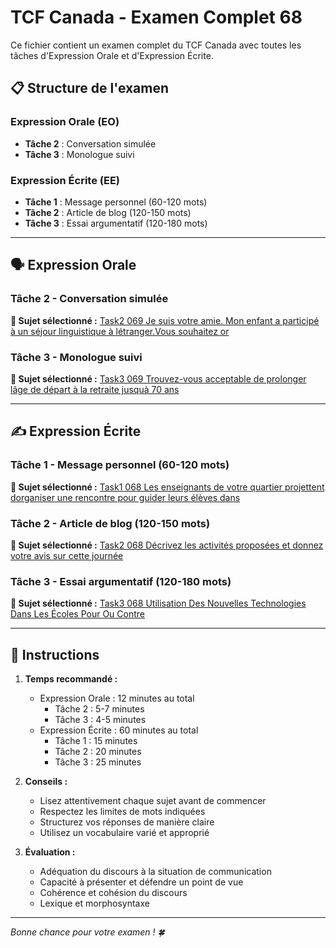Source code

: # TCF Canada - Examen Complet 68

Ce fichier contient un examen complet du TCF Canada avec toutes les tâches d'Expression Orale et d'Expression Écrite.

## 📋 Structure de l'examen

### Expression Orale (EO)
- **Tâche 2** : Conversation simulée
- **Tâche 3** : Monologue suivi

### Expression Écrite (EE)  
- **Tâche 1** : Message personnel (60-120 mots)
- **Tâche 2** : Article de blog (120-150 mots)
- **Tâche 3** : Essai argumentatif (120-180 mots)

---

## 🗣️ Expression Orale

### Tâche 2 - Conversation simulée

**📄 Sujet sélectionné :** [Task2 069 Je suis votre amie. Mon enfant a participé à un séjour linguistique à létranger.Vous souhaitez or](../tcf_canada/eo/task2/task2_069_Je_suis_votre_amie._Mon_enfant_a_participé_à_un_séjour_linguistique_à_létranger.Vous_souhaitez_or.md)

### Tâche 3 - Monologue suivi

**📄 Sujet sélectionné :** [Task3 069 Trouvez-vous acceptable de prolonger lâge de départ à la retraite jusquà 70 ans](../tcf_canada/eo/task3/task3_069_Trouvez-vous_acceptable_de_prolonger_lâge_de_départ_à_la_retraite_jusquà_70_ans.md)

---

## ✍️ Expression Écrite

### Tâche 1 - Message personnel (60-120 mots)

**📄 Sujet sélectionné :** [Task1 068 Les enseignants de votre quartier projettent dorganiser une rencontre pour guider leurs élèves dans](../tcf_canada/ee/task1/task1_068_Les_enseignants_de_votre_quartier_projettent_dorganiser_une_rencontre_pour_guider_leurs_élèves_dans.md)

### Tâche 2 - Article de blog (120-150 mots)

**📄 Sujet sélectionné :** [Task2 068 Décrivez les activités proposées et donnez votre avis sur cette journée](../tcf_canada/ee/task2/task2_068_Décrivez_les_activités_proposées_et_donnez_votre_avis_sur_cette_journée.md)

### Tâche 3 - Essai argumentatif (120-180 mots)

**📄 Sujet sélectionné :** [Task3 068 Utilisation Des Nouvelles Technologies Dans Les Écoles Pour Ou Contre](../tcf_canada/ee/task3/task3_068_Utilisation_Des_Nouvelles_Technologies_Dans_Les_Écoles_Pour_Ou_Contre.md)

---

## 📝 Instructions

1. **Temps recommandé :**
   - Expression Orale : 12 minutes au total
     - Tâche 2 : 5-7 minutes
     - Tâche 3 : 4-5 minutes
   - Expression Écrite : 60 minutes au total
     - Tâche 1 : 15 minutes
     - Tâche 2 : 20 minutes  
     - Tâche 3 : 25 minutes

2. **Conseils :**
   - Lisez attentivement chaque sujet avant de commencer
   - Respectez les limites de mots indiquées
   - Structurez vos réponses de manière claire
   - Utilisez un vocabulaire varié et approprié

3. **Évaluation :**
   - Adéquation du discours à la situation de communication
   - Capacité à présenter et défendre un point de vue
   - Cohérence et cohésion du discours
   - Lexique et morphosyntaxe

---

*Bonne chance pour votre examen ! 🍀*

• [Problem description]
Please return the records above exactly as written, dropping every picture.

• [Solution]
Source code

: # TCF Canada - Examen Complet 68

Ce fichier contient un examen complet du TCF Canada avec toutes les tâches d'Expression Orale et d'Expression Écrite.

## 📋 Structure de l'examen

### Expression Orale (EO)
- **Tâche 2** : Conversation simulée
- **Tâche 3** : Monologue suivi

### Expression Écrite (EE)  
- **Tâche 1** : Message personnel (60-120 mots)
- **Tâche 2** : Article de blog (120-150 mots)
- **Tâche 3** : Essai argumentatif (120-180 mots)

---

## 🗣️ Expression Orale

### Tâche 2 - Conversation simulée

**📄 Sujet sélectionné :** [Task2 069 Je suis votre amie. Mon enfant a participé à un séjour linguistique à létranger.Vous souhaitez or](../tcf_canada/eo/task2/task2_069_Je_suis_votre_amie._Mon_enfant_a_participé_à_un_séjour_linguistique_à_létranger.Vous_souhaitez_or.md)

### Tâche 3 - Monologue suivi

**📄 Sujet sélectionné :** [Task3 069 Trouvez-vous acceptable de prolonger lâge de départ à la retraite jusquà 70 ans](../tcf_canada/eo/task3/task3_069_Trouvez-vous_acceptable_de_prolonger_lâge_de_départ_à_la_retraite_jusquà_70_ans.md)

---

## ✍️ Expression Écrite

### Tâche 1 - Message personnel (60-120 mots)

**📄 Sujet sélectionné :** [Task1 068 Les enseignants de votre quartier projettent dorganiser une rencontre pour guider leurs élèves dans](../tcf_canada/ee/task1/task1_068_Les_enseignants_de_votre_quartier_projettent_dorganiser_une_rencontre_pour_guider_leurs_élèves_dans.md)

### Tâche 2 - Article de blog (120-150 mots)

**📄 Sujet sélectionné :** [Task2 068 Décrivez les activités proposées et donnez votre avis sur cette journée](../tcf_canada/ee/task2/task2_068_Décrivez_les_activités_proposées_et_donnez_votre_avis_sur_cette_journée.md)

### Tâche 3 - Essai argumentatif (120-180 mots)

**📄 Sujet sélectionné :** [Task3 068 Utilisation Des Nouvelles Technologies Dans Les Écoles Pour Ou Contre](../tcf_canada/ee/task3/task3_068_Utilisation_Des_Nouvelles_Technologies_Dans_Les_Écoles_Pour_Ou_Contre.md)

---

## 📝 Instructions

1. **Temps recommandé :**
   - Expression Orale : 12 minutes au total
     - Tâche 2 : 5-7 minutes
     - Tâche 3 : 4-5 minutes
   - Expression Écrite : 60 minutes au total
     - Tâche 1 : 15 minutes
     - Tâche 2 : 20 minutes  
     - Tâche 3 : 25 minutes

2. **Conseils :**
   - Lisez attentivement chaque sujet avant de commencer
   - Respectez les limites de mots indiquées
   - Structurez vos réponses de manière claire
   - Utilisez un vocabulaire varié et approprié

3. **Évaluation :**
   - Adéquation du discours à la situation de communication
   - Capacité à présenter et défendre un point de vue
   - Cohérence et cohésion du discours
   - Lexique et morphosyntaxe

---

*Bonne chance pour votre examen ! 🍀*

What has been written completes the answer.